_SOURCE RECORDS_.

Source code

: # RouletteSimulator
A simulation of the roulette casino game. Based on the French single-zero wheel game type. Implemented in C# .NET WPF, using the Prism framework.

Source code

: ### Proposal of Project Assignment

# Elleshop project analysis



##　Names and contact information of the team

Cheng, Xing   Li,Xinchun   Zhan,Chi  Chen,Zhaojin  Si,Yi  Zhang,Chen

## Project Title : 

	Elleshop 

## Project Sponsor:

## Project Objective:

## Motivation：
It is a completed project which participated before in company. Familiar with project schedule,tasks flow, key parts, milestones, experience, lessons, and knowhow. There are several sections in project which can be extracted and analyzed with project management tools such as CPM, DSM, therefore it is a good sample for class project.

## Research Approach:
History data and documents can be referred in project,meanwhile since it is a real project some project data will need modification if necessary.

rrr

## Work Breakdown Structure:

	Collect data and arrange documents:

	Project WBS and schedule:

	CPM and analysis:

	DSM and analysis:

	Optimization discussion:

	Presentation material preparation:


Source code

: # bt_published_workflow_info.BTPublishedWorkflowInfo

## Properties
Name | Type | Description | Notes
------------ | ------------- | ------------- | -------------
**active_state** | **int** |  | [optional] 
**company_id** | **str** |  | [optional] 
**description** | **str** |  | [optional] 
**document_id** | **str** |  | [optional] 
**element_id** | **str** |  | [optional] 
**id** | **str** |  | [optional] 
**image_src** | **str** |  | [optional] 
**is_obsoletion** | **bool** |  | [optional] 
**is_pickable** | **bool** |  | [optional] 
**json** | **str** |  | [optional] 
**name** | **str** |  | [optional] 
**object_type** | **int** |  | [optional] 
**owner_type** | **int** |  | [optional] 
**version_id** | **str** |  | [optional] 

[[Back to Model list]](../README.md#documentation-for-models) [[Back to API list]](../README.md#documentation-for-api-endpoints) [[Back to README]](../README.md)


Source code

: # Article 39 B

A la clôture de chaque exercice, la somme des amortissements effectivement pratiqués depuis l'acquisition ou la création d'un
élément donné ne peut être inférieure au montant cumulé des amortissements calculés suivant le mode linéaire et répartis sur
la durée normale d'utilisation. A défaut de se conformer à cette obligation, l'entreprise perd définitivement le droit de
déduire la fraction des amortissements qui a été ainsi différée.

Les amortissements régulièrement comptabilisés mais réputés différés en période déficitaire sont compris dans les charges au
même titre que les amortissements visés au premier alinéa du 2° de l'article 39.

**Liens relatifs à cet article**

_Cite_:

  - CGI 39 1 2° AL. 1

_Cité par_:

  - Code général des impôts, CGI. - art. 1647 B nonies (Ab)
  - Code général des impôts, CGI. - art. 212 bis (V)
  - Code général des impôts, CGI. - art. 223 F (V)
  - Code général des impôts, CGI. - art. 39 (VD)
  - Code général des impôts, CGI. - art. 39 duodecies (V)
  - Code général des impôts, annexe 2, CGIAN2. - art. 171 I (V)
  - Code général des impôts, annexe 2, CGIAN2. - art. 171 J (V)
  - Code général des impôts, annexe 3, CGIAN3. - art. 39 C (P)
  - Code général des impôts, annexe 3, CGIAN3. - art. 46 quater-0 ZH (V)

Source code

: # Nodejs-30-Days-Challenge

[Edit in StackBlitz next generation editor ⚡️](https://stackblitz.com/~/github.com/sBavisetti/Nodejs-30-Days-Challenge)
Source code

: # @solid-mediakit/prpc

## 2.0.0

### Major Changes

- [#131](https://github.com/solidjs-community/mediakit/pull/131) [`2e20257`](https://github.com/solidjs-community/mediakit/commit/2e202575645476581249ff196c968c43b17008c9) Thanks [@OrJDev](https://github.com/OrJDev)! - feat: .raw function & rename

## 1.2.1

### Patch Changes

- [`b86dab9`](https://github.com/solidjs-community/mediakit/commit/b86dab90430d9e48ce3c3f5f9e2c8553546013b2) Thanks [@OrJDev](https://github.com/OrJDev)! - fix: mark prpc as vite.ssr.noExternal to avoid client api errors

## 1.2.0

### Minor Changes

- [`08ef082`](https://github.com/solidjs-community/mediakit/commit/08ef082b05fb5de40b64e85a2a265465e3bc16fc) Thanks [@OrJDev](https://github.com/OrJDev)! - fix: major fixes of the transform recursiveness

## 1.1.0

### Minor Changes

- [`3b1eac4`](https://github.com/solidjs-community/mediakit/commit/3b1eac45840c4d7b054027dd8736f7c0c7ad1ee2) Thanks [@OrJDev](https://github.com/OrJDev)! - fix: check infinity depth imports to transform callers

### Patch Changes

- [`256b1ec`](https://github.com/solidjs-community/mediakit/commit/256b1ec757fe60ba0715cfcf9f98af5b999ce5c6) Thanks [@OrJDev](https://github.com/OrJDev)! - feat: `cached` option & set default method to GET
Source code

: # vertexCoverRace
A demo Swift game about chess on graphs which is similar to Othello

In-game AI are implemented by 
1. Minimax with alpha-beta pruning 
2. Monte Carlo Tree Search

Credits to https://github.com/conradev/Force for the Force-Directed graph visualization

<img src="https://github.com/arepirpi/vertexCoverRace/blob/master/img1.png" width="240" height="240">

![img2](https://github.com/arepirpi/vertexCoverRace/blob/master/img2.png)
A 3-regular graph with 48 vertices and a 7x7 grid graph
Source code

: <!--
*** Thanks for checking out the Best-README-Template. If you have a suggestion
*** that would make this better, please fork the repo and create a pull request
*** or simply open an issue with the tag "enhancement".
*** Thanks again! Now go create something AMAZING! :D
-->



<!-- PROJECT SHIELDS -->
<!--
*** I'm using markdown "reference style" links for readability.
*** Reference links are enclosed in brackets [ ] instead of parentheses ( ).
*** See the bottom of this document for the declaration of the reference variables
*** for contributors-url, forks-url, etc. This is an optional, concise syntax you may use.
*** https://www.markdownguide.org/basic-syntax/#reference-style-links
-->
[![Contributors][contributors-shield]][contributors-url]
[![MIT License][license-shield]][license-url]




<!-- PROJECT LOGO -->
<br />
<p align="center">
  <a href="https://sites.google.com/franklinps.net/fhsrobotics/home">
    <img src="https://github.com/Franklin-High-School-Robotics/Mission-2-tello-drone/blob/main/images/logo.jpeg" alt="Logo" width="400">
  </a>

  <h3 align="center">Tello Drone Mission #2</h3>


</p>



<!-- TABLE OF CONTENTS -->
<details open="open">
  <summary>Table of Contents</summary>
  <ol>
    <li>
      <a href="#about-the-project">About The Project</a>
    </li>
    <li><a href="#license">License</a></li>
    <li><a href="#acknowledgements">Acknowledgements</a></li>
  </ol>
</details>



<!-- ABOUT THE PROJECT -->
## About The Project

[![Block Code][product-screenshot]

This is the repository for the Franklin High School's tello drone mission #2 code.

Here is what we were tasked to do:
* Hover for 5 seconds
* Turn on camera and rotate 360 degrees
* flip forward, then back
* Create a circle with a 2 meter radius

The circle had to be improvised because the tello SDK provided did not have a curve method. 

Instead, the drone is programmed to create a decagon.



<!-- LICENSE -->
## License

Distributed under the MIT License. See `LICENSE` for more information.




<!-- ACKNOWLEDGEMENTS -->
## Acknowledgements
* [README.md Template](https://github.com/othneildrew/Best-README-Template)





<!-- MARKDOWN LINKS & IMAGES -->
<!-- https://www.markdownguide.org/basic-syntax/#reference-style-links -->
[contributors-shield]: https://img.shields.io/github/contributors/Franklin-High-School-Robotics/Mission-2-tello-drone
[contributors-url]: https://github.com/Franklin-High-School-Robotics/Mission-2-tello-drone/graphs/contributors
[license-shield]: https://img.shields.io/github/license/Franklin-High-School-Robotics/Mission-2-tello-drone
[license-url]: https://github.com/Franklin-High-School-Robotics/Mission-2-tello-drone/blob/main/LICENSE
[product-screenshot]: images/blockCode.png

_YOUR ASSIGNMENT_.
Retype the whole listing above exactly as it appears.

_EXERCISE RESULT_.
Source code

: # RouletteSimulator
A simulation of the roulette casino game. Based on the French single-zero wheel game type. Implemented in C# .NET WPF, using the Prism framework.

Source code

: ### Proposal of Project Assignment

# Elleshop project analysis



##　Names and contact information of the team

Cheng, Xing   Li,Xinchun   Zhan,Chi  Chen,Zhaojin  Si,Yi  Zhang,Chen

## Project Title : 

	Elleshop 

## Project Sponsor:

## Project Objective:

## Motivation：
It is a completed project which participated before in company. Familiar with project schedule,tasks flow, key parts, milestones, experience, lessons, and knowhow. There are several sections in project which can be extracted and analyzed with project management tools such as CPM, DSM, therefore it is a good sample for class project.

## Research Approach:
History data and documents can be referred in project,meanwhile since it is a real project some project data will need modification if necessary.

rrr

## Work Breakdown Structure:

	Collect data and arrange documents:

	Project WBS and schedule:

	CPM and analysis:

	DSM and analysis:

	Optimization discussion:

	Presentation material preparation:


Source code

: # bt_published_workflow_info.BTPublishedWorkflowInfo

## Properties
Name | Type | Description | Notes
------------ | ------------- | ------------- | -------------
**active_state** | **int** |  | [optional] 
**company_id** | **str** |  | [optional] 
**description** | **str** |  | [optional] 
**document_id** | **str** |  | [optional] 
**element_id** | **str** |  | [optional] 
**id** | **str** |  | [optional] 
**image_src** | **str** |  | [optional] 
**is_obsoletion** | **bool** |  | [optional] 
**is_pickable** | **bool** |  | [optional] 
**json** | **str** |  | [optional] 
**name** | **str** |  | [optional] 
**object_type** | **int** |  | [optional] 
**owner_type** | **int** |  | [optional] 
**version_id** | **str** |  | [optional] 

[[Back to Model list]](../README.md#documentation-for-models) [[Back to API list]](../README.md#documentation-for-api-endpoints) [[Back to README]](../README.md)


Source code

: # Article 39 B

A la clôture de chaque exercice, la somme des amortissements effectivement pratiqués depuis l'acquisition ou la création d'un
élément donné ne peut être inférieure au montant cumulé des amortissements calculés suivant le mode linéaire et répartis sur
la durée normale d'utilisation. A défaut de se conformer à cette obligation, l'entreprise perd définitivement le droit de
déduire la fraction des amortissements qui a été ainsi différée.

Les amortissements régulièrement comptabilisés mais réputés différés en période déficitaire sont compris dans les charges au
même titre que les amortissements visés au premier alinéa du 2° de l'article 39.

**Liens relatifs à cet article**

_Cite_:

  - CGI 39 1 2° AL. 1

_Cité par_:

  - Code général des impôts, CGI. - art. 1647 B nonies (Ab)
  - Code général des impôts, CGI. - art. 212 bis (V)
  - Code général des impôts, CGI. - art. 223 F (V)
  - Code général des impôts, CGI. - art. 39 (VD)
  - Code général des impôts, CGI. - art. 39 duodecies (V)
  - Code général des impôts, annexe 2, CGIAN2. - art. 171 I (V)
  - Code général des impôts, annexe 2, CGIAN2. - art. 171 J (V)
  - Code général des impôts, annexe 3, CGIAN3. - art. 39 C (P)
  - Code général des impôts, annexe 3, CGIAN3. - art. 46 quater-0 ZH (V)

Source code

: # Nodejs-30-Days-Challenge

[Edit in StackBlitz next generation editor ⚡️](https://stackblitz.com/~/github.com/sBavisetti/Nodejs-30-Days-Challenge)
Source code

: # @solid-mediakit/prpc

## 2.0.0

### Major Changes

- [#131](https://github.com/solidjs-community/mediakit/pull/131) [`2e20257`](https://github.com/solidjs-community/mediakit/commit/2e202575645476581249ff196c968c43b17008c9) Thanks [@OrJDev](https://github.com/OrJDev)! - feat: .raw function & rename

## 1.2.1

### Patch Changes

- [`b86dab9`](https://github.com/solidjs-community/mediakit/commit/b86dab90430d9e48ce3c3f5f9e2c8553546013b2) Thanks [@OrJDev](https://github.com/OrJDev)! - fix: mark prpc as vite.ssr.noExternal to avoid client api errors

## 1.2.0

### Minor Changes

- [`08ef082`](https://github.com/solidjs-community/mediakit/commit/08ef082b05fb5de40b64e85a2a265465e3bc16fc) Thanks [@OrJDev](https://github.com/OrJDev)! - fix: major fixes of the transform recursiveness

## 1.1.0

### Minor Changes

- [`3b1eac4`](https://github.com/solidjs-community/mediakit/commit/3b1eac45840c4d7b054027dd8736f7c0c7ad1ee2) Thanks [@OrJDev](https://github.com/OrJDev)! - fix: check infinity depth imports to transform callers

### Patch Changes

- [`256b1ec`](https://github.com/solidjs-community/mediakit/commit/256b1ec757fe60ba0715cfcf9f98af5b999ce5c6) Thanks [@OrJDev](https://github.com/OrJDev)! - feat: `cached` option & set default method to GET
Source code

: # vertexCoverRace
A demo Swift game about chess on graphs which is similar to Othello

In-game AI are implemented by 
1. Minimax with alpha-beta pruning 
2. Monte Carlo Tree Search

Credits to https://github.com/conradev/Force for the Force-Directed graph visualization

<img src="https://github.com/arepirpi/vertexCoverRace/blob/master/img1.png" width="240" height="240">

![img2](https://github.com/arepirpi/vertexCoverRace/blob/master/img2.png)
A 3-regular graph with 48 vertices and a 7x7 grid graph
Source code

: <!--
*** Thanks for checking out the Best-README-Template. If you have a suggestion
*** that would make this better, please fork the repo and create a pull request
*** or simply open an issue with the tag "enhancement".
*** Thanks again! Now go create something AMAZING! :D
-->



<!-- PROJECT SHIELDS -->
<!--
*** I'm using markdown "reference style" links for readability.
*** Reference links are enclosed in brackets [ ] instead of parentheses ( ).
*** See the bottom of this document for the declaration of the reference variables
*** for contributors-url, forks-url, etc. This is an optional, concise syntax you may use.
*** https://www.markdownguide.org/basic-syntax/#reference-style-links
-->
[![Contributors][contributors-shield]][contributors-url]
[![MIT License][license-shield]][license-url]




<!-- PROJECT LOGO -->
<br />
<p align="center">
  <a href="https://sites.google.com/franklinps.net/fhsrobotics/home">
    <img src="https://github.com/Franklin-High-School-Robotics/Mission-2-tello-drone/blob/main/images/logo.jpeg" alt="Logo" width="400">
  </a>

  <h3 align="center">Tello Drone Mission #2</h3>


</p>



<!-- TABLE OF CONTENTS -->
<details open="open">
  <summary>Table of Contents</summary>
  <ol>
    <li>
      <a href="#about-the-project">About The Project</a>
    </li>
    <li><a href="#license">License</a></li>
    <li><a href="#acknowledgements">Acknowledgements</a></li>
  </ol>
</details>



<!-- ABOUT THE PROJECT -->
## About The Project

[![Block Code][product-screenshot]

This is the repository for the Franklin High School's tello drone mission #2 code.

Here is what we were tasked to do:
* Hover for 5 seconds
* Turn on camera and rotate 360 degrees
* flip forward, then back
* Create a circle with a 2 meter radius

The circle had to be improvised because the tello SDK provided did not have a curve method. 

Instead, the drone is programmed to create a decagon.



<!-- LICENSE -->
## License

Distributed under the MIT License. See `LICENSE` for more information.




<!-- ACKNOWLEDGEMENTS -->
## Acknowledgements
* [README.md Template](https://github.com/othneildrew/Best-README-Template)





<!-- MARKDOWN LINKS & IMAGES -->
<!-- https://www.markdownguide.org/basic-syntax/#reference-style-links -->
[contributors-shield]: https://img.shields.io/github/contributors/Franklin-High-School-Robotics/Mission-2-tello-drone
[contributors-url]: https://github.com/Franklin-High-School-Robotics/Mission-2-tello-drone/graphs/contributors
[license-shield]: https://img.shields.io/github/license/Franklin-High-School-Robotics/Mission-2-tello-drone
[license-url]: https://github.com/Franklin-High-School-Robotics/Mission-2-tello-drone/blob/main/LICENSE
[product-screenshot]: images/blockCode.png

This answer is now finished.